What you need to do —
All lines in the material below that hold "documentation" should be found and copied.

** Given data follows **

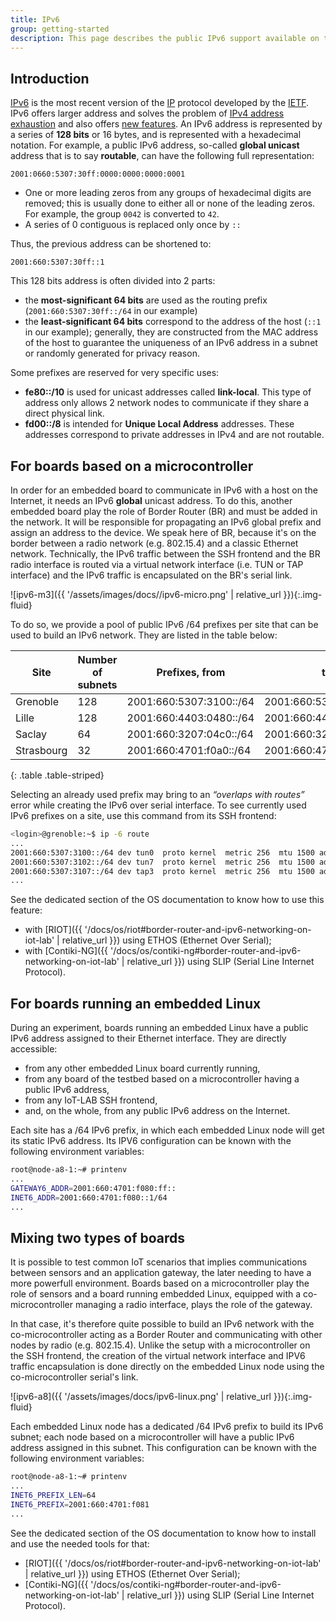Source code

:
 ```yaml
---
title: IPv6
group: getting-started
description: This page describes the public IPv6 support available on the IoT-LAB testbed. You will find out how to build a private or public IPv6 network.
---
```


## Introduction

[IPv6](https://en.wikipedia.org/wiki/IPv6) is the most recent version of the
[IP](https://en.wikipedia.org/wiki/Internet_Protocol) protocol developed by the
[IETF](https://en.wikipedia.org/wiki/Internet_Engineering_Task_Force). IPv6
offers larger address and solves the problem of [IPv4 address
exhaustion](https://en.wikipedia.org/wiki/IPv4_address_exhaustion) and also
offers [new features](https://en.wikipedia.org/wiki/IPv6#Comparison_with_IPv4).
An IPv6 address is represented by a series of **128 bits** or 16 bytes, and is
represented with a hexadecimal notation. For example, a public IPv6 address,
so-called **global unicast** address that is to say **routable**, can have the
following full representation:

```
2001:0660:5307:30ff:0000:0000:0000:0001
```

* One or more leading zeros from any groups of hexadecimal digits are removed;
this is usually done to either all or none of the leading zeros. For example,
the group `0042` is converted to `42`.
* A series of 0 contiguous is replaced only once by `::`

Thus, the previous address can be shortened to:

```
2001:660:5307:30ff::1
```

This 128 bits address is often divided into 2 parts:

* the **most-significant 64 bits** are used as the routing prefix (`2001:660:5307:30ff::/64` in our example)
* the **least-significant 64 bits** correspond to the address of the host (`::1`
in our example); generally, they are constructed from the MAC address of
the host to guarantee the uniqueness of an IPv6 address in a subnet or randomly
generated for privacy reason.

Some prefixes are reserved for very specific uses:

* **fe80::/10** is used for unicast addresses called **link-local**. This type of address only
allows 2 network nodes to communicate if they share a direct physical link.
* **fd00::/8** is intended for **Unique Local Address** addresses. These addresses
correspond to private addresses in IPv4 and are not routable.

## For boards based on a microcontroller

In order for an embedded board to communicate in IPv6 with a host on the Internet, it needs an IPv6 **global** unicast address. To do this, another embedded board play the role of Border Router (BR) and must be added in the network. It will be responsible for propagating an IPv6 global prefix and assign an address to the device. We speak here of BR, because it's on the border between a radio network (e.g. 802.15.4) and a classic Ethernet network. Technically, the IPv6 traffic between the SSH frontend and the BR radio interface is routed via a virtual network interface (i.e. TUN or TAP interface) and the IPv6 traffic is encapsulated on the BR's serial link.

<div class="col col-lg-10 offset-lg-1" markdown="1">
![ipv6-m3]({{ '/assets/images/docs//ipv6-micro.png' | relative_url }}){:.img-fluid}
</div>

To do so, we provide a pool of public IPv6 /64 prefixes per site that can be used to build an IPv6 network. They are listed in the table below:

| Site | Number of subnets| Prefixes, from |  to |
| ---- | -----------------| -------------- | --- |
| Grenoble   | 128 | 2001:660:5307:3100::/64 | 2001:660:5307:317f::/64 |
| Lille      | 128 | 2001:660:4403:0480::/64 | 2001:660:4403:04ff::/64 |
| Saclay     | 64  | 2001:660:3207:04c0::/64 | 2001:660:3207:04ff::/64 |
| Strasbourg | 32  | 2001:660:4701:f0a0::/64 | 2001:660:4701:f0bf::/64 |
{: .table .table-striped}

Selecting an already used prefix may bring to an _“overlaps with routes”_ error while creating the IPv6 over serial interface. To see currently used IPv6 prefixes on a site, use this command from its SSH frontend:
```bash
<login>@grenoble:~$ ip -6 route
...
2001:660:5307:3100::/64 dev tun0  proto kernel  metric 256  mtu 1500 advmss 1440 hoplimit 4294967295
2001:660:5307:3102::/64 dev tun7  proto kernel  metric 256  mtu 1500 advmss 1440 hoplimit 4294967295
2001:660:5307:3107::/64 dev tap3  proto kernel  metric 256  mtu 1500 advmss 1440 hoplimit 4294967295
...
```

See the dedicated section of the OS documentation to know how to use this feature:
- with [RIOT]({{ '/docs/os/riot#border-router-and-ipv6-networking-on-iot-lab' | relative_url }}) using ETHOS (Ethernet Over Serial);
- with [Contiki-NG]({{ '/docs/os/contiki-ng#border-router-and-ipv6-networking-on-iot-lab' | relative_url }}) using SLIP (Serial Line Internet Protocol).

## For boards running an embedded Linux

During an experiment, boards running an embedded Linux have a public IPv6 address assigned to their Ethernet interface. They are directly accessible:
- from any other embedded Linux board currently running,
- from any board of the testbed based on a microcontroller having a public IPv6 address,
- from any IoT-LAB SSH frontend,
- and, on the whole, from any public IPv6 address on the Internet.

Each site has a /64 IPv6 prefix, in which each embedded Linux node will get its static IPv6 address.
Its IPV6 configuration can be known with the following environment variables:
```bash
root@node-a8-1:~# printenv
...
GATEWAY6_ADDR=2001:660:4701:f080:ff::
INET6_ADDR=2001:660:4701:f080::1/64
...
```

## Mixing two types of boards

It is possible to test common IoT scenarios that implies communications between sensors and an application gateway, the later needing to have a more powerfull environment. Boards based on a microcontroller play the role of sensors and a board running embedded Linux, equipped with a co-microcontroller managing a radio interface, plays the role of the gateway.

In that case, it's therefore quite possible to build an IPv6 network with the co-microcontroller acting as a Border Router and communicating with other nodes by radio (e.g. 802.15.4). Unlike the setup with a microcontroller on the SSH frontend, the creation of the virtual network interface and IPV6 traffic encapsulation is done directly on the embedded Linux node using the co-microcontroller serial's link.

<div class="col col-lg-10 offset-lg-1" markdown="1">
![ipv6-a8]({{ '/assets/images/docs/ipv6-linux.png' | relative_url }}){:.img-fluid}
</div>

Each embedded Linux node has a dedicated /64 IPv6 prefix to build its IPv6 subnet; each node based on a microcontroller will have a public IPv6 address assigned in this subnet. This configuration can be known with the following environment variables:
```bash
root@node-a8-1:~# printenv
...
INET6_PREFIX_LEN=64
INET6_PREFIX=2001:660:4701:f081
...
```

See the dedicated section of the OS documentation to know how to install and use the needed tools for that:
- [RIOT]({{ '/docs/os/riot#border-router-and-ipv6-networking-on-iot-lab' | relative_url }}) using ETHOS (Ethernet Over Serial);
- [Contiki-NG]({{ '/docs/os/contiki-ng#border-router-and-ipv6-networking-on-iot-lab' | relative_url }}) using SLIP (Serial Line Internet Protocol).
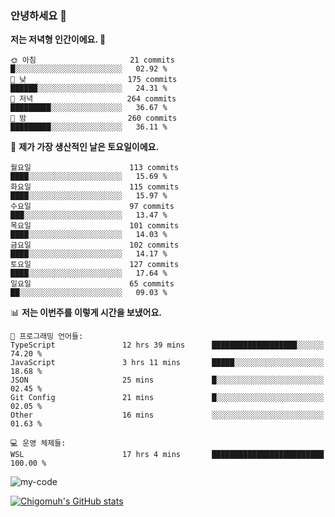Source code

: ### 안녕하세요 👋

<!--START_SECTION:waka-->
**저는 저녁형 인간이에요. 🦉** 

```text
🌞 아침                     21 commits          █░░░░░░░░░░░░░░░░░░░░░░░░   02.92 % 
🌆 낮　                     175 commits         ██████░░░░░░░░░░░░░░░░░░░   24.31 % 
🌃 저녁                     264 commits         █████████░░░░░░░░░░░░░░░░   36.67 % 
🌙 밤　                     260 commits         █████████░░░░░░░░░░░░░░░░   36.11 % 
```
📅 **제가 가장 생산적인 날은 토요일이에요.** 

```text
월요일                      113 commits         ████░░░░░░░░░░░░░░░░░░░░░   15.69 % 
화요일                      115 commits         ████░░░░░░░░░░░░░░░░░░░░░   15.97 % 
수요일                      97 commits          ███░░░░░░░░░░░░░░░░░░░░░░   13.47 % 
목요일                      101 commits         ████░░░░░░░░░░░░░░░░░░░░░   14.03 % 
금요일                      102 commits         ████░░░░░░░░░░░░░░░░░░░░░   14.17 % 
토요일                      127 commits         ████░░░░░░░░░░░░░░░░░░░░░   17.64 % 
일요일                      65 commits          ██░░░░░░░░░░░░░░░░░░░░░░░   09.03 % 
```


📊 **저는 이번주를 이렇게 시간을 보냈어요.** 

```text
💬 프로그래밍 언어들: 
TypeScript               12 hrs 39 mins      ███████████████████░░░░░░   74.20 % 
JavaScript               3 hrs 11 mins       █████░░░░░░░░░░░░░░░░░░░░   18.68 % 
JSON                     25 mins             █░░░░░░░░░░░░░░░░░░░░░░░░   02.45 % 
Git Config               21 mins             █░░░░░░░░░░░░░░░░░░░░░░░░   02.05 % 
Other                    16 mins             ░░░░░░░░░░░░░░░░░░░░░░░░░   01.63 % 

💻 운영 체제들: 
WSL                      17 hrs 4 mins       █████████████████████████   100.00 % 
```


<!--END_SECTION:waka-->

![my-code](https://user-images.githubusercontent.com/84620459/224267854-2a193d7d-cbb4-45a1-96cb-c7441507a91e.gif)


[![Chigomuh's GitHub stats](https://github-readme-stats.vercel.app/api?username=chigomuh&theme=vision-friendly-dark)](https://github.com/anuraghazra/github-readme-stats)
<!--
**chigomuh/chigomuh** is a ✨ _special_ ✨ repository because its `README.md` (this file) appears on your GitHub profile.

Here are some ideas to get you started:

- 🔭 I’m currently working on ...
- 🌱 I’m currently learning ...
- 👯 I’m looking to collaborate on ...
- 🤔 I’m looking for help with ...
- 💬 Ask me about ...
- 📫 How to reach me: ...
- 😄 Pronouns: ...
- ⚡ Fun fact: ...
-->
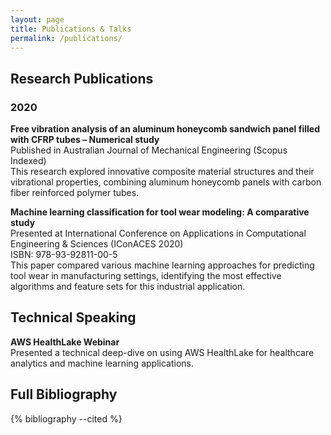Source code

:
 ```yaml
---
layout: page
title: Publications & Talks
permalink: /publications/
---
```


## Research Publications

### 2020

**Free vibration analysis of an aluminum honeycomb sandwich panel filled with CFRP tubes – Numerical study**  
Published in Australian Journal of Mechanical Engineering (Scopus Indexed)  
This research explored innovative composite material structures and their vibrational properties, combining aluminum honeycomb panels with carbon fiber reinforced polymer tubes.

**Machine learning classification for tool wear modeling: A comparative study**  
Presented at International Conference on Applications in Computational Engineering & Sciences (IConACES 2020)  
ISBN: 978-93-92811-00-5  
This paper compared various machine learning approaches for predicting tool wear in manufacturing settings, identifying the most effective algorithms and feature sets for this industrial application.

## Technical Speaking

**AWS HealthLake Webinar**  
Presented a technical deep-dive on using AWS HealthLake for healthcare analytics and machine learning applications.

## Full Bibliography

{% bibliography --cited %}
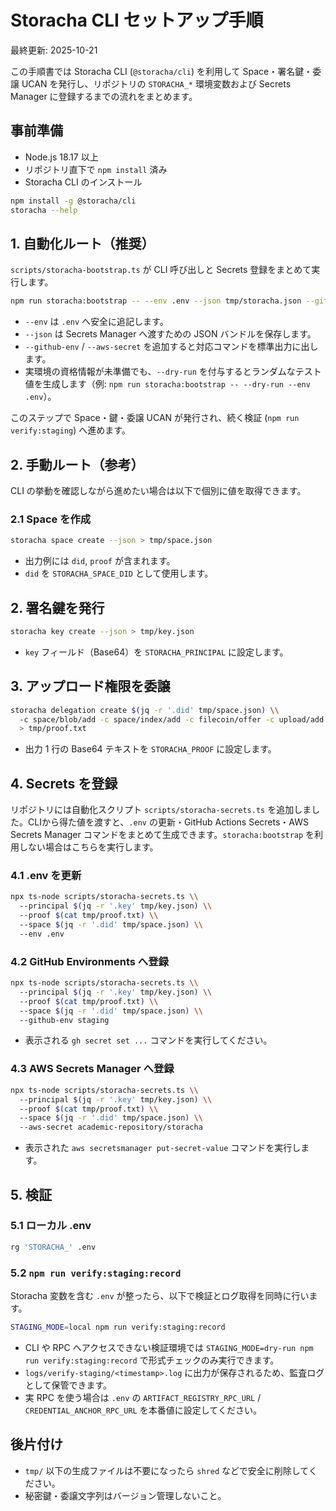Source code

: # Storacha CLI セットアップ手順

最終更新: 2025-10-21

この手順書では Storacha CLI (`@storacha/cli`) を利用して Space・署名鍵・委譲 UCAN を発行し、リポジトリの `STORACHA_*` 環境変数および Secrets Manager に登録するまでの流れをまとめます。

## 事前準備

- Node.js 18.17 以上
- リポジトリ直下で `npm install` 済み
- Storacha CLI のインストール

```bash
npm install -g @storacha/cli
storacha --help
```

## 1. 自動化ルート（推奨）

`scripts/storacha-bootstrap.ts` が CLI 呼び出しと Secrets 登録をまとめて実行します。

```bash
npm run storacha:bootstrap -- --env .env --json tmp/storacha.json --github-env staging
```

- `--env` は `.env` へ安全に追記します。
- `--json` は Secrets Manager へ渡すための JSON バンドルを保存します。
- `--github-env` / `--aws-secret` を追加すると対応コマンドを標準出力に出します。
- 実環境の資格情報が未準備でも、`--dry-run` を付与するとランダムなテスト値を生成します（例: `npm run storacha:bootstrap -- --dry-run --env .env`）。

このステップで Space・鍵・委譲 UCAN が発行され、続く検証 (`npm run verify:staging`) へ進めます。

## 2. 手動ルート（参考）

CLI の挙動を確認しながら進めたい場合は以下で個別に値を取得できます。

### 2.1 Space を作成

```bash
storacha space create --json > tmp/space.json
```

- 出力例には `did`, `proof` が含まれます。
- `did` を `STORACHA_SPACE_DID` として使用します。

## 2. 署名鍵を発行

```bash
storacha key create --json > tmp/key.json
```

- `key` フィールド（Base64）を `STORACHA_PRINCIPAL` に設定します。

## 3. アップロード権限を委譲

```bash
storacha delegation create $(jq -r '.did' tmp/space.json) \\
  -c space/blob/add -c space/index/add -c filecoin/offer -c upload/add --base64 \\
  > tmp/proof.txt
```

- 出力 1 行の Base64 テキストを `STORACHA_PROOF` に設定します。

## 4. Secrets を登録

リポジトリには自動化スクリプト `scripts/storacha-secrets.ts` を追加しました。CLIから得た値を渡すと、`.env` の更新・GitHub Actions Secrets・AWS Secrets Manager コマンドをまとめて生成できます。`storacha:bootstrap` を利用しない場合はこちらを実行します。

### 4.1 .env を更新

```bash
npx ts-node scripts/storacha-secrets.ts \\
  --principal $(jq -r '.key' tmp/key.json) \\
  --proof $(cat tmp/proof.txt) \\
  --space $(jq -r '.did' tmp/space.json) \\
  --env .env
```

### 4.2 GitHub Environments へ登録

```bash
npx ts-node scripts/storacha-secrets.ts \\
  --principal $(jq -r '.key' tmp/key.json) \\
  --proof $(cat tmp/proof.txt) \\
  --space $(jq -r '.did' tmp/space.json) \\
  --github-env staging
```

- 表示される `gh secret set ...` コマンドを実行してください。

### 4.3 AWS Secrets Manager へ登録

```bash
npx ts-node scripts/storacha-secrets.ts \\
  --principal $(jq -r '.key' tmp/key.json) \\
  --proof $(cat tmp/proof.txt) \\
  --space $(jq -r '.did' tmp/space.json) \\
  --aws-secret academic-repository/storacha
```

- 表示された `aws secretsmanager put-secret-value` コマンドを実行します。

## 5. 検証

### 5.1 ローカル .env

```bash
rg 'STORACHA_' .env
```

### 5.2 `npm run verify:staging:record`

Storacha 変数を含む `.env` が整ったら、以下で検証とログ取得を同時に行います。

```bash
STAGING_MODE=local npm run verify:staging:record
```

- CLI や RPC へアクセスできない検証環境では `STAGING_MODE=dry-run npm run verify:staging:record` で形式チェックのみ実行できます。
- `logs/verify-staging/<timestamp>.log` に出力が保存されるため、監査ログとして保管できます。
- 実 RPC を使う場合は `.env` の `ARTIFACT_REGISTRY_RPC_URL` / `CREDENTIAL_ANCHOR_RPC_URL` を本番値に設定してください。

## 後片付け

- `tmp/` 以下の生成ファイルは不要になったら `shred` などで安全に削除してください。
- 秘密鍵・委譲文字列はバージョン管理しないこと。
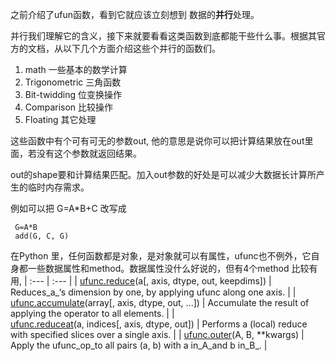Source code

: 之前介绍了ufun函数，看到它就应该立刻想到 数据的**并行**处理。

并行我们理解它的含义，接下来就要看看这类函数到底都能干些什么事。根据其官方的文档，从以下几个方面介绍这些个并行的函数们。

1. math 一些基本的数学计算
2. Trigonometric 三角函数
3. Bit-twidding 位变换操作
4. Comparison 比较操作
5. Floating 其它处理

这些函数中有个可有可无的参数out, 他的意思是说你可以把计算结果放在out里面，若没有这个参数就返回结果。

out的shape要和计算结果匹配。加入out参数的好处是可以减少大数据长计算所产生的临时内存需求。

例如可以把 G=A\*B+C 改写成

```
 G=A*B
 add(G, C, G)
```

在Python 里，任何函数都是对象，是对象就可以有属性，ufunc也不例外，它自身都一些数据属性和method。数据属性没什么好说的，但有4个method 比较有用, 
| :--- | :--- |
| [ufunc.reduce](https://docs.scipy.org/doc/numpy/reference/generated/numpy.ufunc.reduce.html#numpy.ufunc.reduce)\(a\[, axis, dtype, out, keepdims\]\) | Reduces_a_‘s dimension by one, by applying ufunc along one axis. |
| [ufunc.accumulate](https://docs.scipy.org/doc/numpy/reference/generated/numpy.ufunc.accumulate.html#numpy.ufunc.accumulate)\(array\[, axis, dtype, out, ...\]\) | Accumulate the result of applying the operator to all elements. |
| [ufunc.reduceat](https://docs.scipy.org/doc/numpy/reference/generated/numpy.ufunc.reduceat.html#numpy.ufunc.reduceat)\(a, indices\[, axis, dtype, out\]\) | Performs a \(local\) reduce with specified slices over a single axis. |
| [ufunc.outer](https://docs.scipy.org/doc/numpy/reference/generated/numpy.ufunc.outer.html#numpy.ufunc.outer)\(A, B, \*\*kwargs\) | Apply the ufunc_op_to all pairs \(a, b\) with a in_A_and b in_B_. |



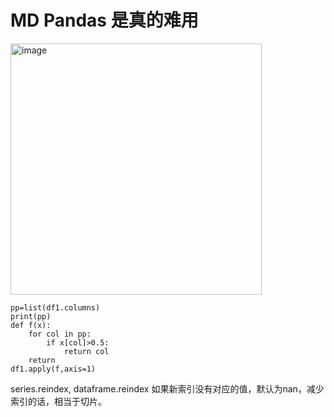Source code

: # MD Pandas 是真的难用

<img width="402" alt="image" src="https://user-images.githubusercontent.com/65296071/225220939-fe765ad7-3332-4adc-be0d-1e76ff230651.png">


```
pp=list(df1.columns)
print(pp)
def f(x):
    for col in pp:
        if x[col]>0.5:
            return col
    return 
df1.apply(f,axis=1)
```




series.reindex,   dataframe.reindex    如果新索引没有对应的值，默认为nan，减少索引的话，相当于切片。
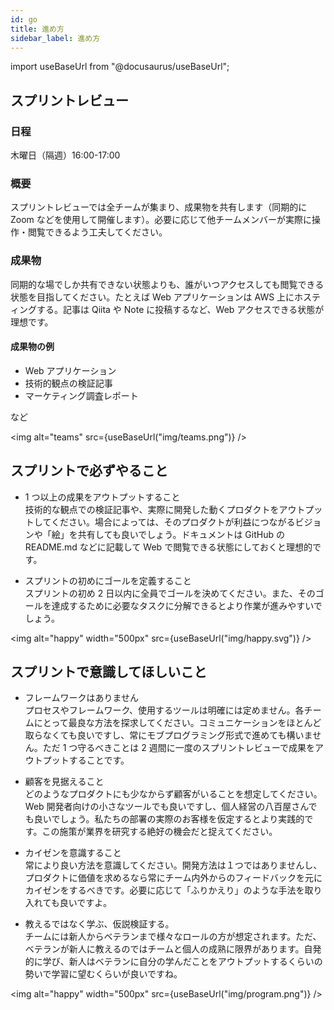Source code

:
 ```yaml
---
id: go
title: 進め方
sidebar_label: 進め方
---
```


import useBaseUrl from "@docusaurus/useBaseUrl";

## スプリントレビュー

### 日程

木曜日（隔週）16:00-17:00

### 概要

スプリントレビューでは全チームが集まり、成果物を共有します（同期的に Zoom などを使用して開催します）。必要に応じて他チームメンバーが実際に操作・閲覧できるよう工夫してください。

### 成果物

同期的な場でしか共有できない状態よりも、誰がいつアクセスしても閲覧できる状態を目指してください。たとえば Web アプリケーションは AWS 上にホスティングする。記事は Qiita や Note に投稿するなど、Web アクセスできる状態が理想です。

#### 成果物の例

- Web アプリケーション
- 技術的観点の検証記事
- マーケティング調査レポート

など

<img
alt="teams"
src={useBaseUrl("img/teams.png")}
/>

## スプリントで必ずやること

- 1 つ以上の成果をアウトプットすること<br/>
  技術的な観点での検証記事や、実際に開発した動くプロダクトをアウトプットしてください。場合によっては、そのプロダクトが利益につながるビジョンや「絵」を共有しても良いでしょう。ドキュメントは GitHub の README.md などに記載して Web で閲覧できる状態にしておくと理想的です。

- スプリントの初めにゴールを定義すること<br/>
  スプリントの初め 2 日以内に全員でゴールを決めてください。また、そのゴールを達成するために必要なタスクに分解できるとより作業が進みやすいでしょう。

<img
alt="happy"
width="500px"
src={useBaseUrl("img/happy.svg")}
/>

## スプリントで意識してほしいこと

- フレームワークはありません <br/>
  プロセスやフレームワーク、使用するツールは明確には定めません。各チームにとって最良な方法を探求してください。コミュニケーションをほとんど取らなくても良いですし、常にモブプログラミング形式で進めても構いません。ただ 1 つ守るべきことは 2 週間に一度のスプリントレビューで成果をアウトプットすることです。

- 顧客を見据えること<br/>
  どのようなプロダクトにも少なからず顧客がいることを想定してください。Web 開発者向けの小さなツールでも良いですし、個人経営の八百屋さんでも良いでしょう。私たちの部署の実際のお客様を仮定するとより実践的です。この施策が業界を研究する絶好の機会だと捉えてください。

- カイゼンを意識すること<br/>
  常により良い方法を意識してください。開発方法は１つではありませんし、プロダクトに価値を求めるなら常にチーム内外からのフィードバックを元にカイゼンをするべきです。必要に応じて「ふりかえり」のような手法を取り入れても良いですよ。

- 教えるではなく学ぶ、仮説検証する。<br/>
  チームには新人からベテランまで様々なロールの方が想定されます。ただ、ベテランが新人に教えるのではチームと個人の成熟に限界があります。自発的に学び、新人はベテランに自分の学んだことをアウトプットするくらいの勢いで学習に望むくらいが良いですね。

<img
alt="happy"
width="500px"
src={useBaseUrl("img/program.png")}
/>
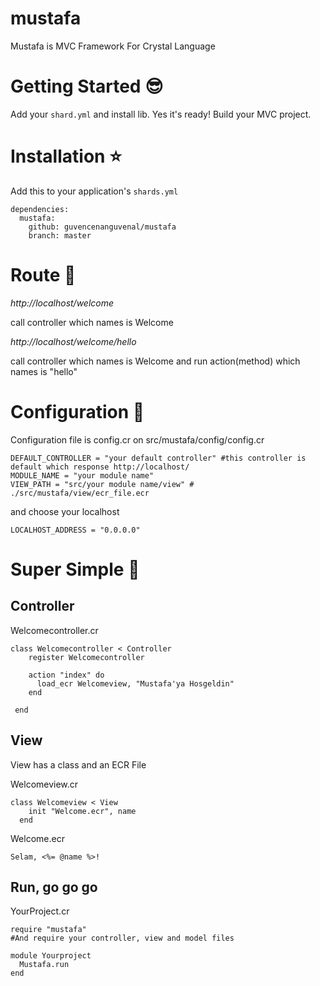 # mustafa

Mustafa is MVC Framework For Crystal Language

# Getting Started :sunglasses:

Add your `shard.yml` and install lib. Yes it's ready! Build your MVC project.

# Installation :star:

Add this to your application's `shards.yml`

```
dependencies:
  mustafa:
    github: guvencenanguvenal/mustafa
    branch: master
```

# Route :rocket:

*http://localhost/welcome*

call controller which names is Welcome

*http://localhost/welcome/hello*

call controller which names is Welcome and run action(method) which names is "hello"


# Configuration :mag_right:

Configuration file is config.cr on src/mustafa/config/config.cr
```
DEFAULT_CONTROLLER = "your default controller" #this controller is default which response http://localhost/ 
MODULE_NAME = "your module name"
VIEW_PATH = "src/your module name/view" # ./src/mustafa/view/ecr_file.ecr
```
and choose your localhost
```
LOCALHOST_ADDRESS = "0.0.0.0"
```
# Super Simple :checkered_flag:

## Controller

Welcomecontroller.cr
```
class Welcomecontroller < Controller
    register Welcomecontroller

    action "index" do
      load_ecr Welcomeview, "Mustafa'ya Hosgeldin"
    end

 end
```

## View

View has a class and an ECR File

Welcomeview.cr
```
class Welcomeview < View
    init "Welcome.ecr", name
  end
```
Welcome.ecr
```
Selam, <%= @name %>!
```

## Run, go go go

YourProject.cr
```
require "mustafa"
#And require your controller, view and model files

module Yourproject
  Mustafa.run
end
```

** End of Given data **

Output below —
See the dedicated section of the OS documentation to know how to use this feature:
See the dedicated section of the OS documentation to know how to install and use the needed tools for that:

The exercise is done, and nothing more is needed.